First of all, there’s the location. The Crown Point Northern Retail Park is easily accessible from the M62, within a stone’s throw of Denton. The town is a major residential centre in its own right and is a suburb of Manchester.
The retail complex in which the store is situated presents no comprehensive competition, either. There’s a TK Maxx clothing store just down the way, a BhS, a Birthdays for cards and wrapping and an O2 mobile phone outlet. And there are rumours a Toys “R” Us will be setting up shop in the currently vacant slot next door.
But none of these alone has a range that rivals that available in Homeplus. And even those offering partial competition are already performing the dual function of attracting shoppers for Homeplus. “I was popping into TK Maxx and BhS for clothes and thought I’d have a nose around,” says one elderly Denton resident, who says she’ll return to Homeplus.
There’s certainly plenty for people to browse. The ground floor is split into numbered, colour-coded aisles. These include DIY & car care, health & beauty, household, homeshop (including domestic accessories), cookshop (embracing kitchenware) and toys & outdoors. The others are cards & party, books & stationery, newspapers and magazines, seasonal, and bulk deals.
A total of 9,000 sq ft on the first floor is devoted to clothing, namely Florence & Fred and Cherokee, including the retailer’s 16-26 size range. The remaining 3,000 sq ft includes jewellery and accessories, a digital media area selling products such as iPods and MP3 players and a section selling mobile phones. There are also CDs, DVDs and games, home entertainment appliances and computer equipment on display, plus an electricals help desk for queries and consoles screening previews of DVDs and games.
All told, the store showcases the largest non-food range of any Tesco store as well as the largest array of clothing.
Of course, there’s no food, aside from a small corner devoted to crisps, snacks and drinks, a fact some customers we approached were unhappy about. Others were surprised at the lack of a cafe in the store.

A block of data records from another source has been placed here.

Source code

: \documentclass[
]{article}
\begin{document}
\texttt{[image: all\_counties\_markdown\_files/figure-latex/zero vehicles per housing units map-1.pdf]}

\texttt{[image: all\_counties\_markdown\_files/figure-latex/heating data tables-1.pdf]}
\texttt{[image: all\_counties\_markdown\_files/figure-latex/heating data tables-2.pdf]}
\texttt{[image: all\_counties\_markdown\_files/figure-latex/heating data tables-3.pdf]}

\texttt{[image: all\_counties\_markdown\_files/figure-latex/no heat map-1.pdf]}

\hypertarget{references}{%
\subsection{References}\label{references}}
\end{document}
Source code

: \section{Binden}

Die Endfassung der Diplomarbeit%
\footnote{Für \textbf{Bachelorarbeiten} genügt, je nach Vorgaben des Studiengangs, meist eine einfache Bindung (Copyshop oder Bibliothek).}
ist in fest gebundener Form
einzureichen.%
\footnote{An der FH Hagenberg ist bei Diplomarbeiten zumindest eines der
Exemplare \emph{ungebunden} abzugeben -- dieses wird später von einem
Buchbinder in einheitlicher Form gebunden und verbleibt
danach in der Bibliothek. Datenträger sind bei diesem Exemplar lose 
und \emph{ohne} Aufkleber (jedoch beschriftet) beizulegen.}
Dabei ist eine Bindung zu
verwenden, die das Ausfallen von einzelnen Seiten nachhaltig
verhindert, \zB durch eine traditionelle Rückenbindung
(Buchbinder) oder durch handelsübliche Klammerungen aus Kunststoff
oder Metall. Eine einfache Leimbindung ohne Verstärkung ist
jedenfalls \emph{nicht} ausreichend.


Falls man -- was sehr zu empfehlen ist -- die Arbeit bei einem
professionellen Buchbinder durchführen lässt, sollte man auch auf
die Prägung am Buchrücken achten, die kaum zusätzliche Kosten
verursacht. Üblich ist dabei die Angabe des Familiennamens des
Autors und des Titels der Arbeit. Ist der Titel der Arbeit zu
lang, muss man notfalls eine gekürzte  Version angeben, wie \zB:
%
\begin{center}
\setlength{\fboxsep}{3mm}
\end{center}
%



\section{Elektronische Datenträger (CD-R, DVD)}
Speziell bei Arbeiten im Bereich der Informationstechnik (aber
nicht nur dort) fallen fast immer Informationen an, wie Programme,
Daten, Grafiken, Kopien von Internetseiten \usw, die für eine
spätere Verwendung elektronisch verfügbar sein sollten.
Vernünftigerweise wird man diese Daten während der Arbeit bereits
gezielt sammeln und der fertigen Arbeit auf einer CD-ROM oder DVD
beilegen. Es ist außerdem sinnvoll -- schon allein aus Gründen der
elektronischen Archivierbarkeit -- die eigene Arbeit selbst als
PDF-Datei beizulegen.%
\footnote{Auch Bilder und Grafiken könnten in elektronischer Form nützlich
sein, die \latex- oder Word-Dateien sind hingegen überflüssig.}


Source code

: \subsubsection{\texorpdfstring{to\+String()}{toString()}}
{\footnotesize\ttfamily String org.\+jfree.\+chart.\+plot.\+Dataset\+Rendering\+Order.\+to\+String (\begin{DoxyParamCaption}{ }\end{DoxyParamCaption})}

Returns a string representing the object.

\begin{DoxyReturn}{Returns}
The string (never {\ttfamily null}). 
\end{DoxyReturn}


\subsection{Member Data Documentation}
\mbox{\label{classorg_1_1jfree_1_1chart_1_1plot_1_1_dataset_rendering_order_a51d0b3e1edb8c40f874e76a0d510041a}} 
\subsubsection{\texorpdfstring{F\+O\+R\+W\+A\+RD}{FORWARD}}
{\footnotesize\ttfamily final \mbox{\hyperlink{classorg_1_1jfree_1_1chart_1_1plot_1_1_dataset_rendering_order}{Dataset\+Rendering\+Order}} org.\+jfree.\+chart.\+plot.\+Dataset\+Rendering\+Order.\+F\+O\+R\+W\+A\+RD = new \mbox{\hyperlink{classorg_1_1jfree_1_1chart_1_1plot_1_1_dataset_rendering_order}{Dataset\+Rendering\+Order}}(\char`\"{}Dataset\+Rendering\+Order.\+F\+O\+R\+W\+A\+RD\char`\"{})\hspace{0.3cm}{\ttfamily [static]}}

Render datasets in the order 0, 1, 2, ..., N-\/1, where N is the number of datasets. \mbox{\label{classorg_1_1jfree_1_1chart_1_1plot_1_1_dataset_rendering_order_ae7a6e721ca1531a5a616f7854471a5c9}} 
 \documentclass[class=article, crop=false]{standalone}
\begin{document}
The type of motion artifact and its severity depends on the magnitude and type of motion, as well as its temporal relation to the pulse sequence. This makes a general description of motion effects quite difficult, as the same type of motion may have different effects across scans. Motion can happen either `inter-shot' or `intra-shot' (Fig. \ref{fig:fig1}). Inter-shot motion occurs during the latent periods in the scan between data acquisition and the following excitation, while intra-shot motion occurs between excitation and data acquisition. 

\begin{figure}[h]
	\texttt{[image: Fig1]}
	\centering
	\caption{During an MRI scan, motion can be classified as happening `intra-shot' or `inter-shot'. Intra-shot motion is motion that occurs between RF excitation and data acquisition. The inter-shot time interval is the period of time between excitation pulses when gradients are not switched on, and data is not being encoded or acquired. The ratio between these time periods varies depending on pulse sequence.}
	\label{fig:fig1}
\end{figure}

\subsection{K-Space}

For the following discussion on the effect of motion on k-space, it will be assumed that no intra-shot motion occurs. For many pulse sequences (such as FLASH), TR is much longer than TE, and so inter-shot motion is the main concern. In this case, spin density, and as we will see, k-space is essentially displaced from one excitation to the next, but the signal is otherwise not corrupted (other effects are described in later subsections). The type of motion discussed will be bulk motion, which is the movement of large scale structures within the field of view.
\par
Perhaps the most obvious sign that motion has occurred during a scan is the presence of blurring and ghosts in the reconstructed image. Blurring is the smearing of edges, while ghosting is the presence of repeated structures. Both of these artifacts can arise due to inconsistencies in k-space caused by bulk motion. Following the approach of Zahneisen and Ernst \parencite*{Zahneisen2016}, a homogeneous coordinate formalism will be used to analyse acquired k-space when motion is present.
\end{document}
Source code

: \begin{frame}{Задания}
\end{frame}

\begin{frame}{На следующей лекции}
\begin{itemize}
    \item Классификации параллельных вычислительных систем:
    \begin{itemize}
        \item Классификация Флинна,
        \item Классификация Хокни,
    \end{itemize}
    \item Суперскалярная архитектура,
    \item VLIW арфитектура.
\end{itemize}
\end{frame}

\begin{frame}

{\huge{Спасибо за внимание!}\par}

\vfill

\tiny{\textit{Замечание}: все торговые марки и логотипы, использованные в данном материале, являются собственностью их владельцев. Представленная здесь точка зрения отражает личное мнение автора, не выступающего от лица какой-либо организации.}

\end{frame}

However, apart from that, shoppers say the store is similar to other Tesco supermarkets, highlighting Tesco’s every day low pricing strategy throughout. You can pick up a 28-inch TV for less than £200 and a family PC pack, with computer, monitor, printer and scanner for less than £400. Oh, and jeans for £3. Chart CDs retail from £9.77 and chart DVDs from £11.97. Tesco Value lines pepper the aisles and staff livery is identical to other Tesco outlets.
“I went in there for a widescreen TV because of the prices,” said one man. “Clothes and wine are the main things I would visit the store for if I came back.”
But there were a few downsides to the shopping experience during our trip to the store. One elderly woman who had trouble walking said the conveyor belt taking customers upstairs moved too fast and the lifts were out of order. But she said she was able to get about with her husband’s help.
Another shopper said the experience left him cold. “It’s a bit impersonal. If I go to my family butcher, I can have a banter with him.”
Despite these views, the store is already attracting people from some distance away. One person we spoke to had travelled from Gloucester. “I thought I’d look at their Florence & Fred range,” she said. “They have a lot to offer and I would definitely come back.”
It’s a promising start for what represents a significant challenge to Asda’s non-food Asda Living concept. But Tesco is playing it cool with regard to further stores. “We have always said this store is a trial. We’ll be led by customers,” says a spokeswoman.
That said, Aberdeen, Telford and Bristol have been mooted as potential sites.